Extracted records:
━━━━━━

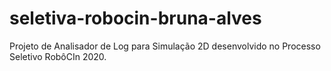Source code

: # seletiva-robocin-bruna-alves
Projeto de Analisador de Log para Simulação 2D desenvolvido no Processo Seletivo RobôCIn 2020.
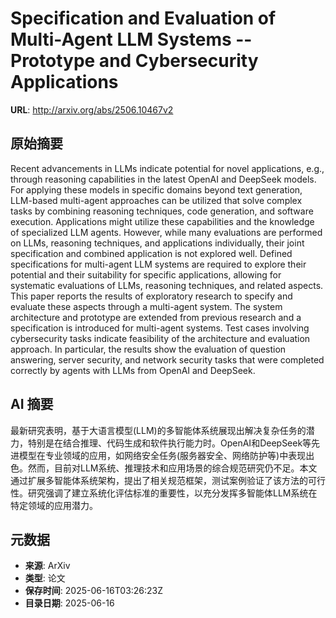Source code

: # Specification and Evaluation of Multi-Agent LLM Systems -- Prototype and Cybersecurity Applications

**URL**: http://arxiv.org/abs/2506.10467v2

## 原始摘要

Recent advancements in LLMs indicate potential for novel applications, e.g.,
through reasoning capabilities in the latest OpenAI and DeepSeek models. For
applying these models in specific domains beyond text generation, LLM-based
multi-agent approaches can be utilized that solve complex tasks by combining
reasoning techniques, code generation, and software execution. Applications
might utilize these capabilities and the knowledge of specialized LLM agents.
However, while many evaluations are performed on LLMs, reasoning techniques,
and applications individually, their joint specification and combined
application is not explored well. Defined specifications for multi-agent LLM
systems are required to explore their potential and their suitability for
specific applications, allowing for systematic evaluations of LLMs, reasoning
techniques, and related aspects. This paper reports the results of exploratory
research to specify and evaluate these aspects through a multi-agent system.
The system architecture and prototype are extended from previous research and a
specification is introduced for multi-agent systems. Test cases involving
cybersecurity tasks indicate feasibility of the architecture and evaluation
approach. In particular, the results show the evaluation of question answering,
server security, and network security tasks that were completed correctly by
agents with LLMs from OpenAI and DeepSeek.


## AI 摘要

最新研究表明，基于大语言模型(LLM)的多智能体系统展现出解决复杂任务的潜力，特别是在结合推理、代码生成和软件执行能力时。OpenAI和DeepSeek等先进模型在专业领域的应用，如网络安全任务(服务器安全、网络防护等)中表现出色。然而，目前对LLM系统、推理技术和应用场景的综合规范研究仍不足。本文通过扩展多智能体系统架构，提出了相关规范框架，测试案例验证了该方法的可行性。研究强调了建立系统化评估标准的重要性，以充分发挥多智能体LLM系统在特定领域的应用潜力。

## 元数据

- **来源**: ArXiv
- **类型**: 论文
- **保存时间**: 2025-06-16T03:26:23Z
- **目录日期**: 2025-06-16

━━━━━━

• [EXERCISE INSTRUCTIONS]: Which lines in the records above contain the string "tasks"? Copy them.

• [ANSWER SPACE]:
multi-agent approaches can be utilized that solve complex tasks by combining
cybersecurity tasks indicate feasibility of the architecture and evaluation
server security, and network security tasks that were completed correctly by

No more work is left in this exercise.